- GIVEN INFORMATION:
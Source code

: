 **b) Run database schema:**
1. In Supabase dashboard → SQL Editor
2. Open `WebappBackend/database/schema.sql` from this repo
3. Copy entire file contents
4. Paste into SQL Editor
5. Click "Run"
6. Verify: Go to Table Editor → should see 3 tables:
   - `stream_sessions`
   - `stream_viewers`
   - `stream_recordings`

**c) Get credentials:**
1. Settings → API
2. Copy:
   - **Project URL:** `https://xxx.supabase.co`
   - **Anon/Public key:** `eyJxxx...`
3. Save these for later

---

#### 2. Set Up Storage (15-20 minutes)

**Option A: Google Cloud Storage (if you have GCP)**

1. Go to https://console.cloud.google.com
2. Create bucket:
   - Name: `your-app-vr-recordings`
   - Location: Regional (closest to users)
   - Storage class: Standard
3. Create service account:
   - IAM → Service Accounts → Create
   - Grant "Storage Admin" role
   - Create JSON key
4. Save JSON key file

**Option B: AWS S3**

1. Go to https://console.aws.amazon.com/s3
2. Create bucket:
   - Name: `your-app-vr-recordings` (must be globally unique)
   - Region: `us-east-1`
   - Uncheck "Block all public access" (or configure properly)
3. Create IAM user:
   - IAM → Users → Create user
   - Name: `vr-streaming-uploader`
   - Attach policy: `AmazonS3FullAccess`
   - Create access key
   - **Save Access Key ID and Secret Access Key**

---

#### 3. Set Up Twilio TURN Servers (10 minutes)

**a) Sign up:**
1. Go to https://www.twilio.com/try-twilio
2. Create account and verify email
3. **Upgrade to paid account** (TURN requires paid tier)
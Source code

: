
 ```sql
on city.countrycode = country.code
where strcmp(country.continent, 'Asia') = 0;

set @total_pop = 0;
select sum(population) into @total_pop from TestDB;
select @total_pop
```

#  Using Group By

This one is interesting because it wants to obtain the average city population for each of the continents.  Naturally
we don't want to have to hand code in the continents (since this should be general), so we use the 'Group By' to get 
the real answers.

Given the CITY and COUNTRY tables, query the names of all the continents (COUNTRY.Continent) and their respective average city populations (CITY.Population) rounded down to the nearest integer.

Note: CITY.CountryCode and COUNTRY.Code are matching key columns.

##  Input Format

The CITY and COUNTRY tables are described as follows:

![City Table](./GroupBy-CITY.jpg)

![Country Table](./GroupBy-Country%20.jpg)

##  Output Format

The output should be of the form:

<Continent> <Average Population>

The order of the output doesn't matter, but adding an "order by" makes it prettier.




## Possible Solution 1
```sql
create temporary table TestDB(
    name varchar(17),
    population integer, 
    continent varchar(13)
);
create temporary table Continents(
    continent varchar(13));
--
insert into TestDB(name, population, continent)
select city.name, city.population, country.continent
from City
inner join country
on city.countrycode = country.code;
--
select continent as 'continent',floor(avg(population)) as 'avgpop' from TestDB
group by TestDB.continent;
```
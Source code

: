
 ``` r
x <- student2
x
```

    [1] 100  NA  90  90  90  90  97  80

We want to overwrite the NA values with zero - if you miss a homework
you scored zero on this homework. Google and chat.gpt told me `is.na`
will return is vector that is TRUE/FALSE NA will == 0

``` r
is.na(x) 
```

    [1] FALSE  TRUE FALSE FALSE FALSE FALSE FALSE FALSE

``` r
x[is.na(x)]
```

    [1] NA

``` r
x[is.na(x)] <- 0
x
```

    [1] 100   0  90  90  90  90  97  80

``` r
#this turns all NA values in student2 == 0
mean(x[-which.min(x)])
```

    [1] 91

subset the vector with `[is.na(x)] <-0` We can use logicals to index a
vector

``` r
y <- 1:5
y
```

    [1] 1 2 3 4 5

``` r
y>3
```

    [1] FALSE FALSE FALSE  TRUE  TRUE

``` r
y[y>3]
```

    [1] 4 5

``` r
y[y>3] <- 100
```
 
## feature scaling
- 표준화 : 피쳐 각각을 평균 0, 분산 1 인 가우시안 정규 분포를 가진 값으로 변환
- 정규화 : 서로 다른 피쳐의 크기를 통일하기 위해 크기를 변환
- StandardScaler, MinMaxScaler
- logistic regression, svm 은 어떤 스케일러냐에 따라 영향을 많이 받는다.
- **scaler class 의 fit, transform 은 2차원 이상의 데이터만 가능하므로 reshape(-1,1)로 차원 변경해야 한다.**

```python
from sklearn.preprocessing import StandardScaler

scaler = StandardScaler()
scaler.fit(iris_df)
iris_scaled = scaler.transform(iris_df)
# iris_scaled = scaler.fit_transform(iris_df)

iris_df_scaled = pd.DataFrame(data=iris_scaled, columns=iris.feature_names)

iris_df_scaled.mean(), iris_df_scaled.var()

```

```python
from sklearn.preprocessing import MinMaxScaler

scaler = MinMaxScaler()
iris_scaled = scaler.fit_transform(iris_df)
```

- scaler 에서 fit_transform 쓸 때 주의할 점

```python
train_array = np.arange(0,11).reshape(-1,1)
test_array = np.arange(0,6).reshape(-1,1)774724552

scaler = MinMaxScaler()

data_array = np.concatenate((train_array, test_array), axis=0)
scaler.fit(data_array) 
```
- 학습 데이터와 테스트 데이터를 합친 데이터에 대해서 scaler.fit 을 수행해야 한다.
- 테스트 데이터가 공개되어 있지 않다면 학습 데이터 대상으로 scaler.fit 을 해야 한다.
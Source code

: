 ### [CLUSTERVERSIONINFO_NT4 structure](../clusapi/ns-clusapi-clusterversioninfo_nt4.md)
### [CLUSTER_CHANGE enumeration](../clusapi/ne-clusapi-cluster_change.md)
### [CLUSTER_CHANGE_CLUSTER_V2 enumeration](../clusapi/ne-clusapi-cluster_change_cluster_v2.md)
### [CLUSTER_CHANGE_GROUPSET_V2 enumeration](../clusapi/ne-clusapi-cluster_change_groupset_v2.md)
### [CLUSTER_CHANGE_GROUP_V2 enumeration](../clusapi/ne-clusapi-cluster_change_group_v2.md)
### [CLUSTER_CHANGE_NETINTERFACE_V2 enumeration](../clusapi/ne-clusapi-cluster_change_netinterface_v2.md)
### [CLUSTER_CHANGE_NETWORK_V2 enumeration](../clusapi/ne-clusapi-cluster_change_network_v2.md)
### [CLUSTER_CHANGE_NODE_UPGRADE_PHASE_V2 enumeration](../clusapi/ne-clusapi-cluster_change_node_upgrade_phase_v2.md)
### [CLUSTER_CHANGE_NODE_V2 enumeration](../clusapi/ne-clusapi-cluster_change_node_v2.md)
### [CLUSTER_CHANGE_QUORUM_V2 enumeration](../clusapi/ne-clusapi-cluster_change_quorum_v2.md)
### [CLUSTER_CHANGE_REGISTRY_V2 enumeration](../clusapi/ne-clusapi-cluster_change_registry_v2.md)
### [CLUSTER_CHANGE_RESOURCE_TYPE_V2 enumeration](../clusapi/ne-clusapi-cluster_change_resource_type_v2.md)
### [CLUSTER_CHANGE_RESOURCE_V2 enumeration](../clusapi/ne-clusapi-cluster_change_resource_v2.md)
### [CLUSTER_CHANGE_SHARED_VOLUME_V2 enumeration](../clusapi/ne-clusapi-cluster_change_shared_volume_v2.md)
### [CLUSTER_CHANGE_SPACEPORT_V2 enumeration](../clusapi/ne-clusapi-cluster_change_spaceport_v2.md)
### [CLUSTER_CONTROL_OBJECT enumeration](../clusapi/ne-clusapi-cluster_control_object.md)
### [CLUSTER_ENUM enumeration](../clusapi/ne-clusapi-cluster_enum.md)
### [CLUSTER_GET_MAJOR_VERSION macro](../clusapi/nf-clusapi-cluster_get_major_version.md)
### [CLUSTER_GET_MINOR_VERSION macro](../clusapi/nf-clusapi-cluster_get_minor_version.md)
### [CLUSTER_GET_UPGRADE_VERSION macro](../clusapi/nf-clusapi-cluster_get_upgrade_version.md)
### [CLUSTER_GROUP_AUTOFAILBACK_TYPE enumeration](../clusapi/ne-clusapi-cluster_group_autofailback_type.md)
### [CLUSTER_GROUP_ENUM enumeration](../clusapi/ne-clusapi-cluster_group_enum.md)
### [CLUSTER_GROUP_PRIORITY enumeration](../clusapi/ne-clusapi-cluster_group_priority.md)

- PROBLEM: On how many lines above does the word "have" appear? Answer with that figure only.

- FINAL ANSWER: 2